According to Dr. Nahid Shahgholian and Hojatollah, a phenomenological study was conducted regarding the lived experiences of haemodialysis patients with the concept of care. This study was conducted on 17 patients who were undergoing haemodialysis purposive sampling was performed and data was collected through 30 to 60 min, face to face and in-depth semi-structured interviews. Data analysis was performed using Colizzi’s method. After data analysis, 4 themes and 9 sub-themes were extracted, and the concept of care emerged for the participant as empathy, social support, concern and good-quality dialysis.7

According to Dr. Sirikarn Dejvorakul, Rameshkumar, Cross-sectional study was conducted by interviewing 188 Thai patients with ESRD, who were on dialysis at Sanamchan Hospital. The QOL (quality of life) was assessed on three components, including the kidney disease component score (KDCS), Physical component score[pcs] and mental component score (MCS). The study concluded that factors like age, expenses for living, frequency of dialysis, and patients with more than three associated diseases were had a positive impact on the quality of life.8

Quality of life is a consistent and powerful predictor that affects the out-come in end stage renal disease patients on haemodialysis, namely physical, emotional, social illness impact, medical and social satisfaction and overall general health. The standard of health, comfort and happiness experienced by an individual or group.

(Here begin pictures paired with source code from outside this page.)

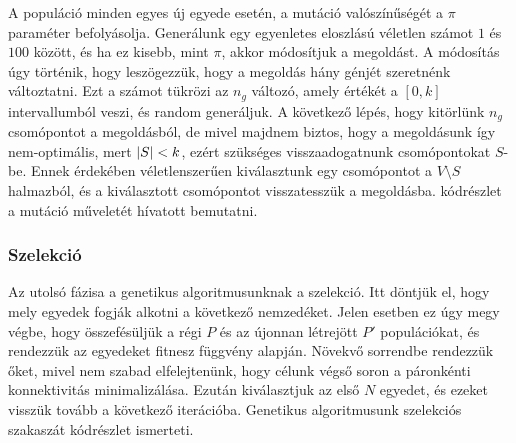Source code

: A populáció minden egyes új egyede esetén, a mutáció valószínűségét a $\pi$ paraméter befolyásolja.
Generálunk egy egyenletes eloszlású véletlen számot $1$ és $100$ között, és ha ez kisebb, mint $\pi$, akkor módosítjuk a megoldást.
A módosítás úgy történik, hogy leszögezzük, hogy a megoldás hány génjét szeretnénk változtatni.
Ezt a számot tükrözi az $n_{g}$ változó, amely értékét a $\left[0, k\right]$ intervallumból veszi, és random generáljuk.
A következő lépés, hogy kitörlünk $n_{g}$ csomópontot a megoldásból, de mivel majdnem biztos,
hogy a megoldásunk így nem-optimális, mert $\lvert S\rvert < k$, ezért szükséges visszaadogatnunk csomópontokat $S$-be.
Ennek érdekében véletlenszerűen kiválasztunk egy csomópontot a $V \setminus S$ halmazból,
és a kiválasztott csomópontot visszatesszük a megoldásba.
 kódrészlet a mutáció műveletét hívatott bemutatni.



\subsubsection{Szelekció}
Az utolsó fázisa a genetikus algoritmusunknak a szelekció.
Itt döntjük el, hogy mely egyedek fogják alkotni a következő nemzedéket.
Jelen esetben ez úgy megy végbe, hogy összefésüljük a régi $P$ és az újonnan létrejött $P'$ populációkat,
és rendezzük az egyedeket  fitnesz függvény alapján.
Növekvő sorrendbe rendezzük őket, mivel nem szabad elfelejtenünk, hogy célunk végső soron a páronkénti konnektivitás minimalizálása.
Ezután kiválasztjuk az első $N$ egyedet, és ezeket visszük tovább a következő iterációba.
Genetikus algoritmusunk szelekciós szakaszát  kódrészlet ismerteti.

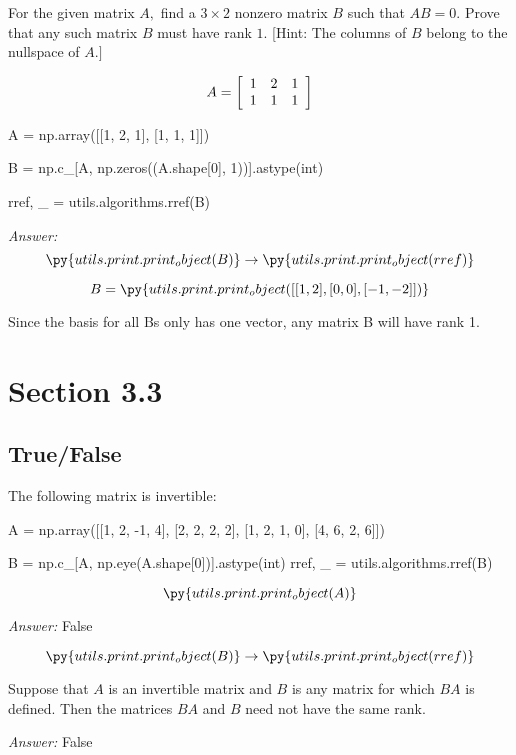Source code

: \documentclass[letterpaper]{article}
\newcommand{\ans}{\textit{Answer: }}
\newenvironment{question}[2][Question]{\begin{trivlist}
\item[\hskip \labelsep {\bfseries #1}\hskip \labelsep {\bfseries #2.}]}{\end{trivlist}}
\newcommand{\printobj}[1]{\py{utils.print.print_object(#1)}}
\begin{document}
\begin{question}{3.41}
  For the given matrix $A ,$ find a $3 \times 2$ nonzero matrix $B$ such that $A B = 0 .$ Prove
  that any such matrix $B$ must have rank $1 .$ [Hint: The columns of $B$ belong to
  the nullspace of $A . ]$

  $$A = \left[ \begin{array} { l l l } { 1 } & { 2 } & { 1 } \\ { 1 } & { 1 } & { 1 } \end{array} \right]$$

  \begin{pycode}
A = np.array([[1, 2, 1], [1, 1, 1]])

B = np.c_[A, np.zeros((A.shape[0], 1))].astype(int)

rref, _ = utils.algorithms.rref(B)
  \end{pycode}

  \ans 
  $$\printobj{B} \rightarrow \printobj{rref}$$

  $$B = \printobj{[
    [1, 2],
    [0, 0],
    [-1, -2]
  ]}$$

  Since the basis for all Bs only has one vector, any matrix B will have rank 1.
\end{question}

\section{Section 3.3}
\subsection{True/False}

\begin{question}{3.21}
  The following matrix is invertible:

  \begin{pycode}
A = np.array([[1, 2, -1, 4], [2, 2, 2, 2], [1, 2, 1, 0], [4, 6, 2, 6]])

B = np.c_[A, np.eye(A.shape[0])].astype(int)
rref, _ = utils.algorithms.rref(B)
  \end{pycode}

  $$\printobj{A}$$
  
  \ans False

  $$\printobj{B} \rightarrow \printobj{rref}$$
\end{question}

\begin{question}{3.23}
  Suppose that $A$ is an invertible matrix and $B$ is any matrix for which $B A$ is
  defined. Then the matrices $B A$ and $B$ need not have the same rank.
  
  \ans False
\end{question}
\end{document}
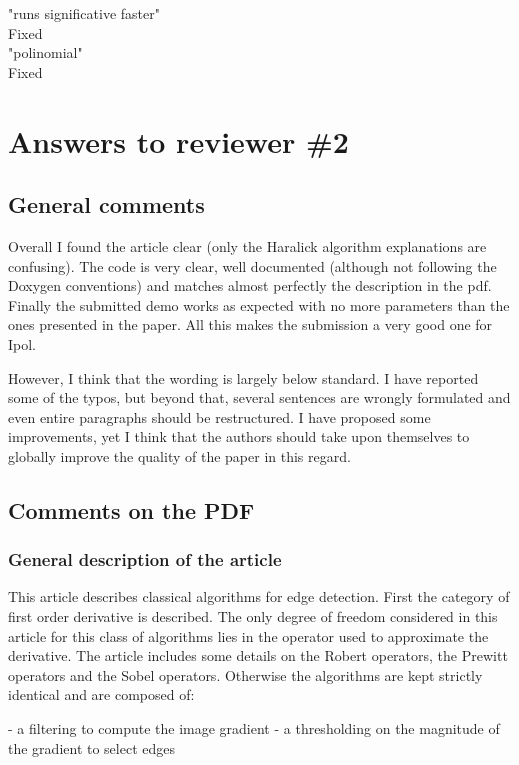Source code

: \documentclass[a4paper,10pt]{report}
\begin{document}
\que "runs significative faster"\\

\ans Fixed\\

\que "polinomial"\\
\ans Fixed\\

\chapter{Answers to reviewer \#2}

\section{General comments}
Overall I found the article clear (only the Haralick algorithm explanations are
confusing). The code is very clear, well documented (although not following the Doxygen conventions) and matches almost perfectly
the description in the pdf. Finally the submitted demo works as expected with no
more parameters than the ones presented in the paper. All this makes the
submission a very good one for Ipol.

However, I think that the wording is largely below standard. I have reported
some of the typos, but beyond that, several sentences are wrongly formulated and
even entire paragraphs should be restructured. I have proposed some improvements, yet
I think that the authors should take upon themselves to globally improve the
quality of the paper in this regard.

\section{Comments on the PDF}
\subsection{General description of the article}
This article describes classical algorithms for edge detection. First the
category of first order derivative is described. The only degree of freedom
considered in this article for this class of algorithms lies in the operator
used to approximate the derivative. The article includes some details on the
Robert operators, the Prewitt operators and the Sobel operators. Otherwise the
algorithms are kept strictly identical and are composed of:

- a filtering to compute the image gradient
- a thresholding on the magnitude of the gradient to select edges
\end{document}
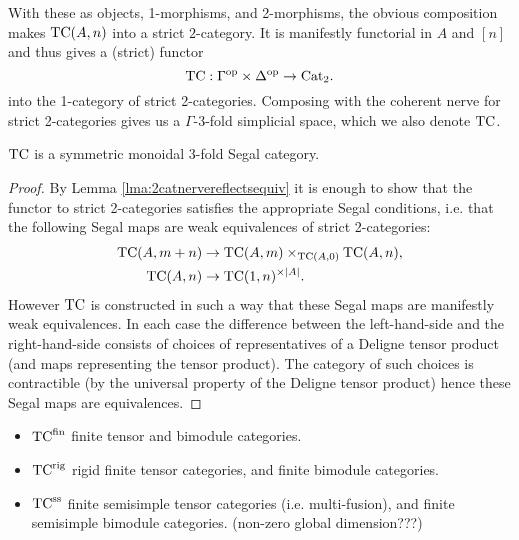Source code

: \documentclass{amsart}
\begin{document}
With these as objects, 1-morphisms, and 2-morphisms, the obvious composition makes $\mathrm{TC}(A,n)$ into a strict $2$-category. It is manifestly functorial in $A$ and $[n]$ and thus gives a (strict) functor 
\begin{equation*}
	\mathrm{TC}: \Gamma^\textrm{op} \times \Delta^\textrm{op} \to \mathrm{Cat}_2.
\end{equation*}
into the 1-category of strict 2-categories. Composing with the coherent nerve for strict 2-categories gives us a $\Gamma$-3-fold simplicial space, which we also denote $\mathrm{TC}$.

\begin{theorem}
	 $\mathrm{TC}$ is a symmetric monoidal 3-fold Segal category.  
\end{theorem}

\begin{proof}
	By Lemma \ref{lma:2catnervereflectsequiv} it is enough to show that the functor to strict 2-categories satisfies the appropriate Segal conditions, i.e. that the following Segal maps are weak equivalences of strict 2-categories:
	\begin{align*}
		\mathrm{TC}(A, m + n) & \to \mathrm{TC}(A, m) \times_{\mathrm{TC}(A, 0)} \mathrm{TC}(A, n), \\
		\mathrm{TC}(A, n) & \to \mathrm{TC}(1, n)^{\times |A|}. 
	\end{align*}
However $\mathrm{TC}$ is constructed in such a way that these Segal maps are manifestly weak equivalences. In each case the difference between the left-hand-side and the right-hand-side consists of choices of representatives of a Deligne tensor product (and maps representing the tensor product). The category of such choices is contractible (by the universal property of the Deligne tensor product) hence these Segal maps are equivalences. 
\end{proof}
 


\begin{itemize}
	\item ${\mathrm{TC}^{\text{fin}}}$  finite tensor and bimodule categories.
	\item ${\mathrm{TC}^{\text{rig}}}$ rigid finite tensor categories, and finite bimodule categories. 
	\item ${\mathrm{TC}^{\text{ss}}}$  finite semisimple tensor categories (i.e. multi-fusion), and finite semisimple bimodule categories. (non-zero global dimension???)
\end{itemize}
\end{document}
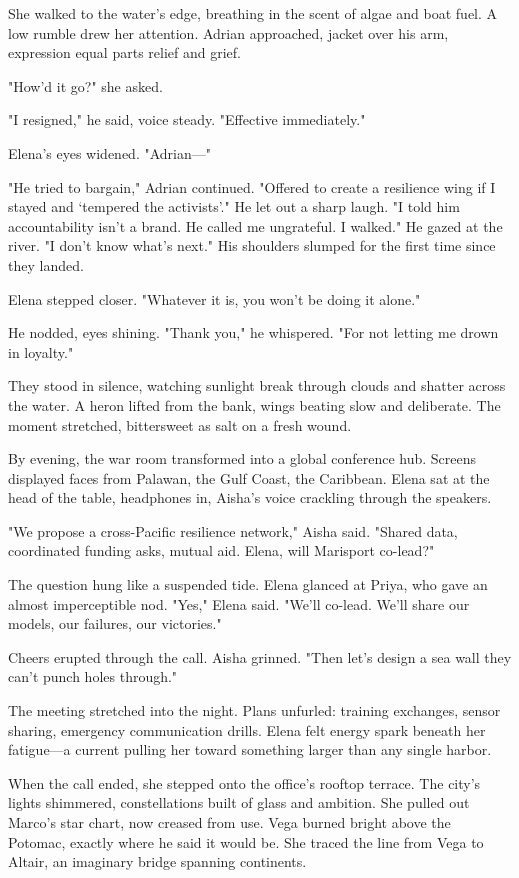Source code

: She walked to the water's edge, breathing in the scent of algae and boat fuel. A low rumble drew her attention. Adrian approached, jacket over his arm, expression equal parts relief and grief.

"How'd it go?" she asked.

"I resigned," he said, voice steady. "Effective immediately."

Elena's eyes widened. "Adrian—"

"He tried to bargain," Adrian continued. "Offered to create a resilience wing if I stayed and `tempered the activists'." He let out a sharp laugh. "I told him accountability isn't a brand. He called me ungrateful. I walked." He gazed at the river. "I don't know what's next." His shoulders slumped for the first time since they landed.

Elena stepped closer. "Whatever it is, you won't be doing it alone."

He nodded, eyes shining. "Thank you," he whispered. "For not letting me drown in loyalty."

They stood in silence, watching sunlight break through clouds and shatter across the water. A heron lifted from the bank, wings beating slow and deliberate. The moment stretched, bittersweet as salt on a fresh wound.

By evening, the war room transformed into a global conference hub. Screens displayed faces from Palawan, the Gulf Coast, the Caribbean. Elena sat at the head of the table, headphones in, Aisha's voice crackling through the speakers.

"We propose a cross-Pacific resilience network," Aisha said. "Shared data, coordinated funding asks, mutual aid. Elena, will Marisport co-lead?"

The question hung like a suspended tide. Elena glanced at Priya, who gave an almost imperceptible nod. "Yes," Elena said. "We'll co-lead. We'll share our models, our failures, our victories."

Cheers erupted through the call. Aisha grinned. "Then let's design a sea wall they can't punch holes through."

The meeting stretched into the night. Plans unfurled: training exchanges, sensor sharing, emergency communication drills. Elena felt energy spark beneath her fatigue—a current pulling her toward something larger than any single harbor.

When the call ended, she stepped onto the office's rooftop terrace. The city's lights shimmered, constellations built of glass and ambition. She pulled out Marco's star chart, now creased from use. Vega burned bright above the Potomac, exactly where he said it would be. She traced the line from Vega to Altair, an imaginary bridge spanning continents.

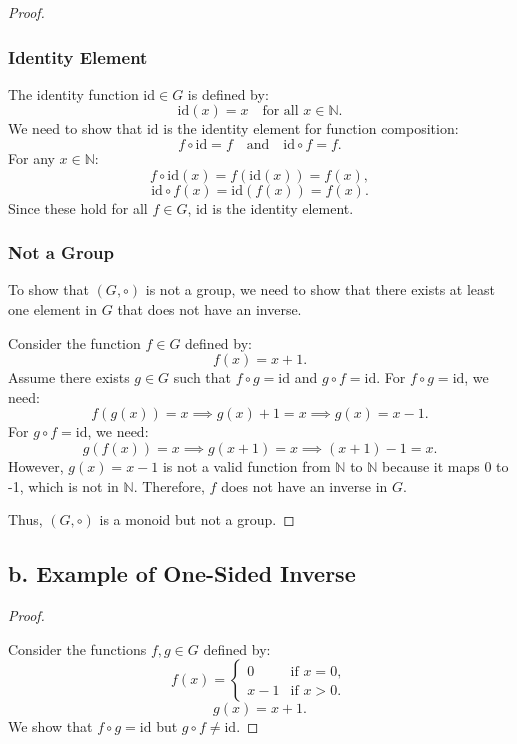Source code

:\documentclass[12pt]{amsart}
\theoremstyle{definition}
\numberwithin{equation}{section}
\begin{document}
\begin{exercise}{5}
\begin{proof}
\subsubsection*{Identity Element}
The identity function \(\text{id} \in G\) is defined by:
\[
\text{id}(x) = x \quad \text{for all } x \in \mathbb{N}.
\]
We need to show that \(\text{id}\) is the identity element for function composition:
\[
f \circ \text{id} = f \quad \text{and} \quad \text{id} \circ f = f.
\]
For any \(x \in \mathbb{N}\):
\[
f \circ \text{id}(x) = f(\text{id}(x)) = f(x),
\]
\[
\text{id} \circ f (x) = \text{id}(f(x)) = f(x).
\]
Since these hold for all \(f \in G\), \(\text{id}\) is the identity element.

\subsubsection*{Not a Group}
To show that \((G, \circ)\) is not a group, we need to show that there exists at least one element in \(G\) that does not have an inverse.

Consider the function \(f \in G\) defined by:
\[
f(x) = x+1.
\]
Assume there exists \(g \in G\) such that \(f \circ g = \text{id}\) and \(g \circ f = \text{id}\). For \(f \circ g = \text{id}\), we need:
\[
f(g(x)) = x \implies g(x)+1 = x \implies g(x) = x-1.
\]
For \(g \circ f = \text{id}\), we need:
\[
g(f(x)) = x \implies g(x+1) = x \implies (x+1)-1 = x.
\]
However, \(g(x) = x-1\) is not a valid function from \(\mathbb{N}\) to \(\mathbb{N}\) because it maps 0 to -1, which is not in \(\mathbb{N}\). Therefore, \(f\) does not have an inverse in \(G\).

Thus, \((G, \circ)\) is a monoid but not a group.

\end{proof}

\subsection*{\textbf{b. Example of One-Sided Inverse}}

\begin{proof} \( \)

Consider the functions \(f, g \in G\) defined by:
\[
f(x) = \begin{cases}
0 & \text{if } x = 0, \\
x-1 & \text{if } x > 0.
\end{cases}
\]
\[
g(x) = x+1.
\]
We show that \(f \circ g = \text{id}\) but \(g \circ f \neq \text{id}\).


\end{proof}
\end{exercise}
\end{document}
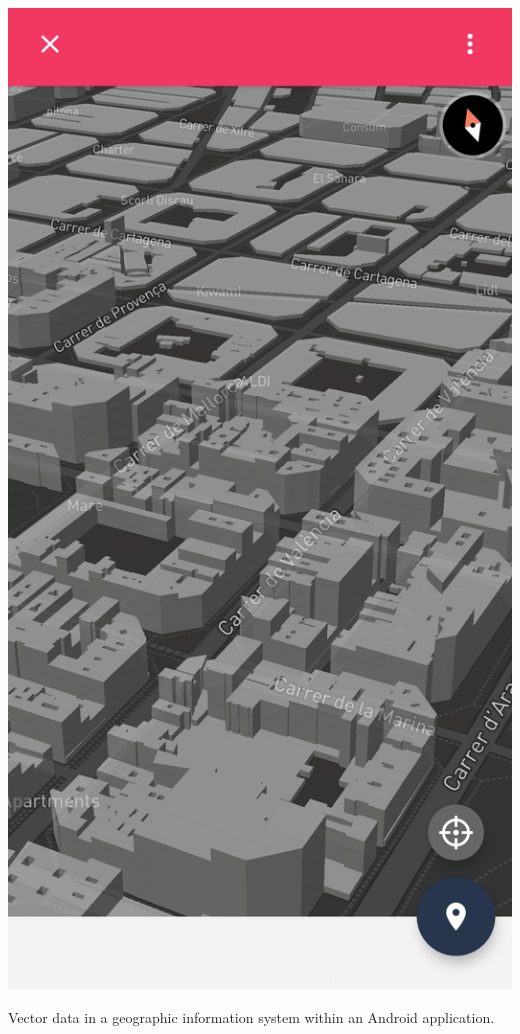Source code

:\begin{marginfigure}[-6.8cm]
	\includegraphics{figs/fundamentals/raster_gis.png}
	\caption{Vector data in a geographic information system within an Android application.}
	\label{fig:raster_gis}
\end{marginfigure}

A study was conducted in a dialysis centre in Greece from January 2015 to March 2016. Samples were selected by the convenience sampling Technique among 320 participants. Data were collected by the questionnaire, which, apart from the sociodemographic and clinical variables, Missoula-VITAS quality of life index (MVQOLI) was completed for assessing quality of life, the significance satisfaction rating from -4 to +4 and significance rating from 1-5.10

OBJECTIVES:

Aim of the study

To describe and explore the quality of life of haemodialysis patients

Objectives

To assess the quality of life of patients with haemodialysis based on predictive factors measured by the KDQOLSF-36 questionnaire.

To explore the lived experiences of patients on haemodialysis by Self-structured open-ended questionnaire.

To find out the combined effect of quality of life and the lived experience of haemodialysis patients.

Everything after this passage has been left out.